RUOLO DEGLI ORDINI PROFESSIONALI: il rischio è di confondere
l’ordine professionale con il sindacato dei professionisti.
Nel corso del 2009 ingegneri, architetti, avvocati, periti, nonché altre
categorie professionali, hanno elaborato proposte di riforma dei
rispettivi ordinamenti professionali dalle quali emerge l’assenza di
una visione unitaria con riferimento. Non si comprende come mai:
>>> da una parte si professi che l’Ordine ha prevalente finalità di tutela
dell’utenza e degli interessi pubblici connessi all’esercizio della
professione e al corretto svolgimento della funzione giurisdizionale
(avvocati)1
>>> dall’altra parte si dice che l’Ordine è organo diretto alla
rappresentanza e tutela unitaria degli interessi della categoria
professionale (ingegneri)2.
v. articolo di MATTARELLA >>> su home page laboratorio
1 V. art. 22, co. 3, della bozza di riforma dell’ordinamento forense elaborata dalla
Commissione legislativa del CNF (versione del febbraio 2009).
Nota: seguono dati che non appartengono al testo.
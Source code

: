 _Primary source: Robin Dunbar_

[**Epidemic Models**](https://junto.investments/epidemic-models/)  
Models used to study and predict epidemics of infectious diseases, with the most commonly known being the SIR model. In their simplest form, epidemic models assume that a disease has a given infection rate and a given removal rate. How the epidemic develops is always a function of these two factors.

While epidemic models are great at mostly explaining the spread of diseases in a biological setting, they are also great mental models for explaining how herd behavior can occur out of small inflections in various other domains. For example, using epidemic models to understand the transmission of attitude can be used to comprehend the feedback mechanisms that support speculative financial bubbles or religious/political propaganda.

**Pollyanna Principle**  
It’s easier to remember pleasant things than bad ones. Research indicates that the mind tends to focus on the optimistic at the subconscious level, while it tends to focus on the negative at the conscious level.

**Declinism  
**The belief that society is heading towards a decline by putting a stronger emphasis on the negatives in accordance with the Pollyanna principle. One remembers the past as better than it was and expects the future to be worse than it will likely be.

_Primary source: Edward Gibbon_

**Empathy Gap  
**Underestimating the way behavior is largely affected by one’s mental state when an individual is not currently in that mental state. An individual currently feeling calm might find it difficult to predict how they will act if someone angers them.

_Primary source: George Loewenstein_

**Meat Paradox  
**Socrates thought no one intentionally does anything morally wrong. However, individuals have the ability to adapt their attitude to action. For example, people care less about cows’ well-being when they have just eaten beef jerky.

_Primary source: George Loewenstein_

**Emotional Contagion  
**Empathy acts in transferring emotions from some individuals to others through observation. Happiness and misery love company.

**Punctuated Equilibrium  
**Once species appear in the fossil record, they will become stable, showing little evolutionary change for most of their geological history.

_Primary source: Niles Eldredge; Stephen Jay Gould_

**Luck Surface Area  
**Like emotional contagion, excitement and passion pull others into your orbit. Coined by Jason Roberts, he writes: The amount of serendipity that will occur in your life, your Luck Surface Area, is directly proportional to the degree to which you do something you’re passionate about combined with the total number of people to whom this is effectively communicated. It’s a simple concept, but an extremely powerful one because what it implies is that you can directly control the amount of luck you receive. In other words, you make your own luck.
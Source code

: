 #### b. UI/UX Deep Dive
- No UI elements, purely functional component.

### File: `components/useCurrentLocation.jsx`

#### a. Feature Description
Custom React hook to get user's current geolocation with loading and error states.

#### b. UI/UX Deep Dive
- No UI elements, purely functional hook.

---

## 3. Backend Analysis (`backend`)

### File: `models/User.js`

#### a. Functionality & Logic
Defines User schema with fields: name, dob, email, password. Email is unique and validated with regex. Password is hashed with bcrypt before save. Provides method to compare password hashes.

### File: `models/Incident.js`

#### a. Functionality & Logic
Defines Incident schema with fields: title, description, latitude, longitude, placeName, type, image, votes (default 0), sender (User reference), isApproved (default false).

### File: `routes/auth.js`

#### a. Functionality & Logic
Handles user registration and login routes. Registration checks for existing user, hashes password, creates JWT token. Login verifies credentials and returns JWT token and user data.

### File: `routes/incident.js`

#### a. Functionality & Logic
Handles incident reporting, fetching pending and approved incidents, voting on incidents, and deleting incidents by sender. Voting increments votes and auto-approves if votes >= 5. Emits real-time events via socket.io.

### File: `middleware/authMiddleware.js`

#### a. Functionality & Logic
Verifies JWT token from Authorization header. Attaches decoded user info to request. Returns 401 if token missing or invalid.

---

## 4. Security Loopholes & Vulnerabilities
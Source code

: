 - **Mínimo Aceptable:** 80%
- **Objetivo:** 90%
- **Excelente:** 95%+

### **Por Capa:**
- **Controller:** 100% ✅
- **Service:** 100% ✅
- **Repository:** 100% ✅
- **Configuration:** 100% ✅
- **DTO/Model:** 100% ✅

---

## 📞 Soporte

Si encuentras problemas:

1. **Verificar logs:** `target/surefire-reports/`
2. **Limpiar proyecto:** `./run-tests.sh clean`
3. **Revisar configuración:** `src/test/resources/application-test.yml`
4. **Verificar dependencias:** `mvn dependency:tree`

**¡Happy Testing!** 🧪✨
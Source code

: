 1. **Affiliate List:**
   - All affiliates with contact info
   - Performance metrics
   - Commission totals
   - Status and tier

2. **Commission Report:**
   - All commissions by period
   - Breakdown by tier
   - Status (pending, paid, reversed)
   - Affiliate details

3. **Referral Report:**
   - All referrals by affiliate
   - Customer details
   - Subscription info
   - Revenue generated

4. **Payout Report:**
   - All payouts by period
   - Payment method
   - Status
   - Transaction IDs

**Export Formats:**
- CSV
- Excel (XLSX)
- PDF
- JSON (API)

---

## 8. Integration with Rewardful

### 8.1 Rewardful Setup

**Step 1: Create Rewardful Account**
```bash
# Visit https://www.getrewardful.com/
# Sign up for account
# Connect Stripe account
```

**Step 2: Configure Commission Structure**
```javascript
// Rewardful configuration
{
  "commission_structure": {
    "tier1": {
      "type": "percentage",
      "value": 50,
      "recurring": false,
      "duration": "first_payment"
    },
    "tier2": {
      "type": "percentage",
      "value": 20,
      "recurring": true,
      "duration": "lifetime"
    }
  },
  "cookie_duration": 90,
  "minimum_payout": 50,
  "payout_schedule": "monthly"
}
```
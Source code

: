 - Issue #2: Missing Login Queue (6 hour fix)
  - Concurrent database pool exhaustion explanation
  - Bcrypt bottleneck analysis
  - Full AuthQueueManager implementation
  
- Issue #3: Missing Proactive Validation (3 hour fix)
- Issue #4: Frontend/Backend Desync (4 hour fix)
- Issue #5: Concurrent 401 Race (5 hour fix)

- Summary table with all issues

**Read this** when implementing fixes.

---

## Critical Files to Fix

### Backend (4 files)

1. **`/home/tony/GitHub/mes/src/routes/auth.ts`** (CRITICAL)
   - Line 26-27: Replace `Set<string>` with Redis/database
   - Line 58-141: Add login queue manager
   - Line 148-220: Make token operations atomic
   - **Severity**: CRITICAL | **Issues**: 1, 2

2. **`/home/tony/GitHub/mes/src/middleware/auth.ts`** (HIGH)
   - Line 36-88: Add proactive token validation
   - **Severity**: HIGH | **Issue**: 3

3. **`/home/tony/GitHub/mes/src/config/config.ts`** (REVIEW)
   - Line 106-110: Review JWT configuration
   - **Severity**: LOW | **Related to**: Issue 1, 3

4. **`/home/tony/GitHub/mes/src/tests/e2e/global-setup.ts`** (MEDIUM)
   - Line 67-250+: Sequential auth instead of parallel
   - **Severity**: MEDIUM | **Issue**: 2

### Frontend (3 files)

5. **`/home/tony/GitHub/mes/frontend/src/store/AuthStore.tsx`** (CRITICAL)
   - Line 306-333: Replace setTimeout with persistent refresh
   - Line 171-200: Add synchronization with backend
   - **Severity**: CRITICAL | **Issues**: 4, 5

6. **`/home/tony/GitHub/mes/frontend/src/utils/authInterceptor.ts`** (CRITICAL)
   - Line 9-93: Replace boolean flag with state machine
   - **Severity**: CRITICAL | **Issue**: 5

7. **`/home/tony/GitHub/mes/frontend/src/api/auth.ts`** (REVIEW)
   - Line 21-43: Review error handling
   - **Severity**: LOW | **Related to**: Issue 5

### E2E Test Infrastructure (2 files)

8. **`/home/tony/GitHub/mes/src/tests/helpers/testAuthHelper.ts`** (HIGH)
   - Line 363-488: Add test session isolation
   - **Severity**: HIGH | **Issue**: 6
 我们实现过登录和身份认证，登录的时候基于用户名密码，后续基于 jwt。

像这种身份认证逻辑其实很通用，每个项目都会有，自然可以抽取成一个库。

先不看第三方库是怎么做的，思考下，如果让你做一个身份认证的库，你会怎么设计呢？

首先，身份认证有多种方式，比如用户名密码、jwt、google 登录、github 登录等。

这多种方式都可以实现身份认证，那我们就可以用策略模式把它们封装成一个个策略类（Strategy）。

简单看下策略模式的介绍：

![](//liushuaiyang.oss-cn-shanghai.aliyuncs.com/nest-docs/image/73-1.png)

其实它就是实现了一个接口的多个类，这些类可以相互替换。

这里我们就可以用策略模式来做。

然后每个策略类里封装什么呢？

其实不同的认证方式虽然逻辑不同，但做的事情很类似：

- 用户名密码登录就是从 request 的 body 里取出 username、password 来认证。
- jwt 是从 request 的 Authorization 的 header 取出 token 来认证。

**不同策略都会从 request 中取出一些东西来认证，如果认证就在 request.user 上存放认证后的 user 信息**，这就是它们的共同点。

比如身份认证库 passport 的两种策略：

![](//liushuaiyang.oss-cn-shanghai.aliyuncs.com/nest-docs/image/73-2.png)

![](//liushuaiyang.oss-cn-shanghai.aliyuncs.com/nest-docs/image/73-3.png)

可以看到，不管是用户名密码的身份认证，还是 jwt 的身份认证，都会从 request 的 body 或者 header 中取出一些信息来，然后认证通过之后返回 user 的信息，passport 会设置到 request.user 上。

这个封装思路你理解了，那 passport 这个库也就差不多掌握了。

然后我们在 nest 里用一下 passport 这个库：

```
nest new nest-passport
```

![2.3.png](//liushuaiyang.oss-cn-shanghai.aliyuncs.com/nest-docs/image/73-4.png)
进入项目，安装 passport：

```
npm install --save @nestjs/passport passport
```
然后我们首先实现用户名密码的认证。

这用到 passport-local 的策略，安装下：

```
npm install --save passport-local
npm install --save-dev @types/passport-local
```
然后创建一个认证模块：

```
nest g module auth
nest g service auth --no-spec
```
2 V. art. 16, co. 1, della bozza di riforma dell’ordinamento della professione di ingegnere
elaborata a cura del CNI (luglio 2009). Siffatta visione dell’Ordine è solo parzialmente
attenuata nel recente comunicato stampa (ottobre 2009) del CNI, nel quale si afferma la
necessità di una sempre maggiore responsabilizzazione degli Ordini Professionali “sulla
verifica di qualità delle prestazioni e quali garanti del livello di adeguatezza e
preparazione degli iscritti; istituzioni, quindi, sempre più orientate a conciliare la tutela dei
cittadini con la tutela della professione”.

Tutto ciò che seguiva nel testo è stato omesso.